[Stored data entries]

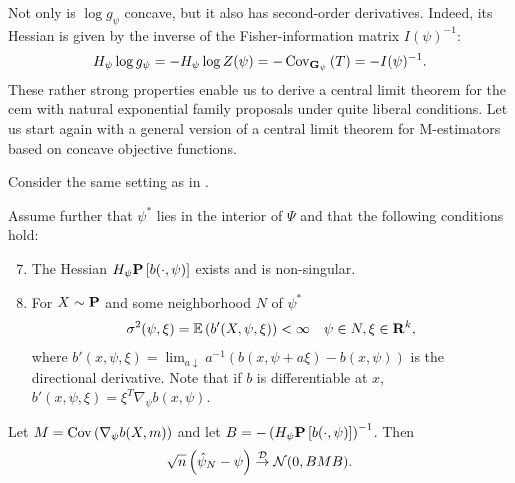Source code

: Not only is $\log g_{\psi}$ concave, but it also has second-order derivatives. Indeed, its Hessian is given by the inverse of the Fisher-information matrix $I(\psi)^{-1}$:
$$
H_{\psi} \log g_{\psi} = - H_{\psi} \log Z (\psi) = - \cov_{\G_{\psi}} \left(T\right) = -I(\psi)^{-1}.
$$
These rather strong properties enable us to derive a central limit theorem for the \acrshort{cem} with natural exponential family proposals under quite liberal conditions.
Let us start again with a general version of a central limit theorem for M-estimators based on concave objective functions. 
\begin{theorem}
    Consider the same setting as in . 

    Assume further that $\psi^{\ast}$ lies in the interior of $\Psi$ and that the following conditions hold: 
    \begin{enumerate}[label=(C\arabic*),ref=(C\arabic*)]
        \setcounter{enumi}{6}
        \item\label{it:C7} The Hessian $H_{\psi} \P \left[ b(\cdot, \psi) \right]$ exists and is non-singular.
        \setcounter{enumi}{9}
        \item\label{it:C10} For $X\sim \P$ and some neighborhood $N$ of $\psi^{\ast}$ 
        \begin{align*}
            \sigma^{2}(\psi, \xi) = \mathbb E \left( b'(X, \psi, \xi)  \right) < \infty && \psi \in N, \xi \in \R^{k},
        \end{align*}
        where $b'(x, \psi, \xi) = \lim_{a \downarrow} a^{-1} \left( b(x, \psi + a\xi) - b(x, \psi)\right)$ is the directional derivative. Note that if $b$ is differentiable at $x$, $b'(x, \psi, \xi) = \xi^{T}\nabla_{\psi} b(x, \psi)$.
    \end{enumerate}
    
    Let $M = \cov \left( \nabla_{\psi} b(X, m) \right)$ and let $B = - \left(H_{\psi} \P \left[ b(\cdot, \psi) \right]\right)^{-1}$. Then 
    \begin{equation}
        \sqrt{n} \left( \hat\psi_{N} - \psi \right) \convD \Normal (0, BMB).
    \end{equation}
    
\end{theorem}



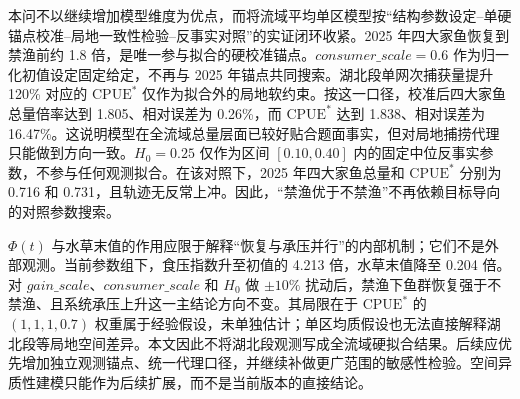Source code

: 本问不以继续增加模型维度为优点，而将流域平均单区模型按“结构参数设定--单硬锚点校准--局地一致性检验--反事实对照”的实证闭环收紧。2025 年四大家鱼恢复到禁渔前约 1.8 倍，是唯一参与拟合的硬校准锚点。\(consumer\_scale=0.6\) 作为归一化初值设定固定给定，不再与 2025 年锚点共同搜索。湖北段单网次捕获量提升 120\% 对应的 \(\mathrm{CPUE}^*\) 仅作为拟合外的局地软约束。按这一口径，校准后四大家鱼总量倍率达到 1.805、相对误差为 0.26\%，而 \(\mathrm{CPUE}^*\) 达到 1.838、相对误差为 16.47\%。这说明模型在全流域总量层面已较好贴合题面事实，但对局地捕捞代理只能做到方向一致。\(H_0=0.25\) 仅作为区间 \([0.10,0.40]\) 内的固定中位反事实参数，不参与任何观测拟合。在该对照下，2025 年四大家鱼总量和 \(\mathrm{CPUE}^*\) 分别为 0.716 和 0.731，且轨迹无反常上冲。因此，“禁渔优于不禁渔”不再依赖目标导向的对照参数搜索。

\(\Phi(t)\) 与水草末值的作用应限于解释“恢复与承压并行”的内部机制；它们不是外部观测。当前参数组下，食压指数升至初值的 4.213 倍，水草末值降至 0.204 倍。对 \(gain\_scale\)、\(consumer\_scale\) 和 \(H_0\) 做 \(\pm10\%\) 扰动后，禁渔下鱼群恢复强于不禁渔、且系统承压上升这一主结论方向不变。其局限在于 \(\mathrm{CPUE}^*\) 的 \((1,1,1,0.7)\) 权重属于经验假设，未单独估计；单区均质假设也无法直接解释湖北段等局地空间差异。本文因此不将湖北段观测写成全流域硬拟合结果。后续应优先增加独立观测锚点、统一代理口径，并继续补做更广范围的敏感性检验。空间异质性建模只能作为后续扩展，而不是当前版本的直接结论。
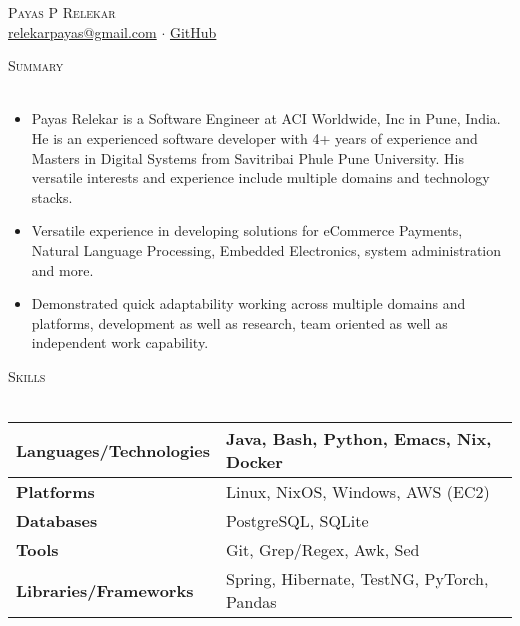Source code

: \documentclass[a4paper]{article}
\newcommand{\lineunder} {
    \vspace*{-8pt} \\
    \hspace*{-18pt} \hrulefill \\
}
\newcommand{\header} [1] {
    {\hspace*{-18pt}\vspace*{6pt} \textsc{#1}}
    \vspace*{-6pt} \lineunder
}
\begin{document}
\vspace*{-40pt}

\vspace*{-10pt}
\begin{center}
  {\Huge \scshape {Payas P Relekar}}\\
  \href{mailto:relekarpayas@gmail.com}{relekarpayas@gmail.com} $\cdot$ \href{https://github.com/bhankas/}{GitHub}\\
\end{center}

\header{Summary}
\vspace{1mm}

\begin{itemize} \itemsep 1pt
  \item Payas Relekar is a Software Engineer at ACI Worldwide, Inc in Pune, India. He is an experienced software developer with 4+ years of experience and Masters in Digital Systems from Savitribai Phule Pune University. His versatile interests and experience include multiple domains and technology stacks.
  \item Versatile experience in developing solutions for eCommerce Payments, Natural Language Processing, Embedded Electronics, system administration and more.
  \item Demonstrated quick adaptability working across multiple domains and platforms, development as well as research, team oriented as well as independent work capability.
\end{itemize}

\header{Skills}
\vspace{1mm}
\bgroup
\setlength{\arrayrulewidth}{0.2mm}
\def\arraystretch{1.2}
\begin{tabularx}{\textwidth}{ | X | X | }
  \hline
  \textbf{Languages/Technologies} & Java, Bash, Python, Emacs, Nix, Docker        \\
  \hline
  \textbf{Platforms}             & Linux, NixOS, Windows, AWS (EC2)          \\
  \hline
  \textbf{Databases}             & PostgreSQL, SQLite          \\
  \hline
  \textbf{Tools}                 & Git, Grep/Regex, Awk, Sed            \\
  \hline
  \textbf{Libraries/Frameworks}  & Spring, Hibernate, TestNG, PyTorch, Pandas \\
  \hline
\end{tabularx}
\egroup
\vspace{2mm}
\end{document}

◆ What to do
Take the line with "and technology stacks." and every line after it in the data, and please reproduce them exactly, leaving out all other lines.

◆ Task solution
  \item Payas Relekar is a Software Engineer at ACI Worldwide, Inc in Pune, India. He is an experienced software developer with 4+ years of experience and Masters in Digital Systems from Savitribai Phule Pune University. His versatile interests and experience include multiple domains and technology stacks.
  \item Versatile experience in developing solutions for eCommerce Payments, Natural Language Processing, Embedded Electronics, system administration and more.
  \item Demonstrated quick adaptability working across multiple domains and platforms, development as well as research, team oriented as well as independent work capability.
\end{itemize}

\header{Skills}
\vspace{1mm}
\bgroup
\setlength{\arrayrulewidth}{0.2mm}
\def\arraystretch{1.2}
\begin{tabularx}{\textwidth}{ | X | X | }
  \hline
  \textbf{Languages/Technologies} & Java, Bash, Python, Emacs, Nix, Docker        \\
  \hline
  \textbf{Platforms}             & Linux, NixOS, Windows, AWS (EC2)          \\
  \hline
  \textbf{Databases}             & PostgreSQL, SQLite          \\
  \hline
  \textbf{Tools}                 & Git, Grep/Regex, Awk, Sed            \\
  \hline
  \textbf{Libraries/Frameworks}  & Spring, Hibernate, TestNG, PyTorch, Pandas \\
  \hline
\end{tabularx}
\egroup
\vspace{2mm}
\end{document}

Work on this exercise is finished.